A sense of irony is almost essential to help one cope with the endless violence and revenge murders that have become so commonplace in the Middle East.

The latest, perpetrated by Israel, took out a Hamas leader, Salah Shehada, his wife and his daughter, in his apartment building, and a dozen others, many of them children.

“This is a crime,” said Palestinian President Yasser Arafat, who knows something about the subject. “No normal-minded, conscientious, and feeling person could imagine such a massacre.”

Oh, come on. What about the bus explosion at Immanuel this month (seven killed, 14 wounded), or the billiard club in a Tel Aviv suburb in May (15 killed, 60 injured), or the Jerusalem supermarket in March, when a suicide bomber took out two Israelis and wounded 30. Hamas took some or all of the credit for the July and May attacks.

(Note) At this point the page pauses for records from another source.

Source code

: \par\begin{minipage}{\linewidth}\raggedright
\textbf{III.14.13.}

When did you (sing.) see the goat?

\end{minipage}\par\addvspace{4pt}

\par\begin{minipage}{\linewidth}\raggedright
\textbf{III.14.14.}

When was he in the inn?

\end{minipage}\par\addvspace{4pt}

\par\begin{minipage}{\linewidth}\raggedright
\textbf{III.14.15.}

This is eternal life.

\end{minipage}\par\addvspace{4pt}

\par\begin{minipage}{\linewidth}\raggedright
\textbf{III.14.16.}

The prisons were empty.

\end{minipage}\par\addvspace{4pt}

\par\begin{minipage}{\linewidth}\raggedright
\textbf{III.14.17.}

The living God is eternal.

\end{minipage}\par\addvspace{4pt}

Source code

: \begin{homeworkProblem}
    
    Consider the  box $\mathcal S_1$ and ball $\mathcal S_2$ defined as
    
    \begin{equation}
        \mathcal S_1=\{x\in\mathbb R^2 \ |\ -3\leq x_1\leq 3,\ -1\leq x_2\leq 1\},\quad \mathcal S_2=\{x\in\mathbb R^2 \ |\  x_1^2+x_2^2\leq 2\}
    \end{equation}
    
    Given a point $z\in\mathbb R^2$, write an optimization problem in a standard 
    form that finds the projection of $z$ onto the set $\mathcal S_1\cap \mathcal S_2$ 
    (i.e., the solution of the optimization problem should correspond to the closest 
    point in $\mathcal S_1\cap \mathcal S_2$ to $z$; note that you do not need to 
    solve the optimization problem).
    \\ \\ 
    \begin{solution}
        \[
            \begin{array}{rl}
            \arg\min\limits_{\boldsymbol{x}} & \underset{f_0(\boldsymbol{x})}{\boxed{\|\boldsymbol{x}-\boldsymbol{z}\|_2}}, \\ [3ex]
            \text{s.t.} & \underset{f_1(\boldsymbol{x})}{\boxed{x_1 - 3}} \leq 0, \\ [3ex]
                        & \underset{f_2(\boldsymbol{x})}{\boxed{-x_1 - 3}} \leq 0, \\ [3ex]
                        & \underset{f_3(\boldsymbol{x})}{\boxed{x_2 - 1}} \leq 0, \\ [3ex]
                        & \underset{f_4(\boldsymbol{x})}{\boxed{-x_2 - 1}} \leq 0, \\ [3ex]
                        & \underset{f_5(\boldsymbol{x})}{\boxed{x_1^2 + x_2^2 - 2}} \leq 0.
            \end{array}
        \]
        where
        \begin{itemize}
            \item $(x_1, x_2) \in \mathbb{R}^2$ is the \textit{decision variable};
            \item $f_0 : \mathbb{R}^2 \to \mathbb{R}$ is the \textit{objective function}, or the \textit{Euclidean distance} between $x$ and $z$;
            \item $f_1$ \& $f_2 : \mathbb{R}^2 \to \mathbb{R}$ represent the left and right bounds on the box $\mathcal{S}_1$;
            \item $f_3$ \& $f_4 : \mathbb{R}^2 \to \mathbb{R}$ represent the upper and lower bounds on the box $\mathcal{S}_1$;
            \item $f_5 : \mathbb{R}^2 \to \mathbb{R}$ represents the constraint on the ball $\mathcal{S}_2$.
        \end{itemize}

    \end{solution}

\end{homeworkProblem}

The killing of Mr. Shehada, who picked the path of vengeful violence, came in response. Live by the blast, die by the blast.

Now Hamas is pledging revenge, and other Palestinian groups vow to reply in kind, as if that kind of response wasn't just what Israel was dishing out. Each side's vision of life is tied to an escalation of death. It's crazy.

Neither side can claim righteousness. There are no good guys here. Each party is afflicted with macho, in-the-box thinking. It bows to the belief that doling out brutality in increasingly greater measures is the path to peace.

Their petulant violence has failed miserably, leading those of us with a sense of irony wondering whether peace is really what either side wants, or whether their passion for one another's blood has become an addiction.

The United States will be criticized again for its support of Israel, despite President George W. Bush's condemnation of the Shehada killing. But here's another irony: An Associated Press photo shows a Palestinian man carrying an infant killed in the attack. Beside him - a compatriot wearing a “Nike” ballcap. They hate America but love our stuff.

Perhaps what each side needs is an infusion of the purest form of non-sectarian Christianity, the kind that says “love thine enemy, do good to those who hate you.” No need for conversions, just the honest search for a better way. Revenge serves no purpose. To paraphrase folk singer Joan Baez, while nonviolence may be a flop, violence has shown itself a bigger one.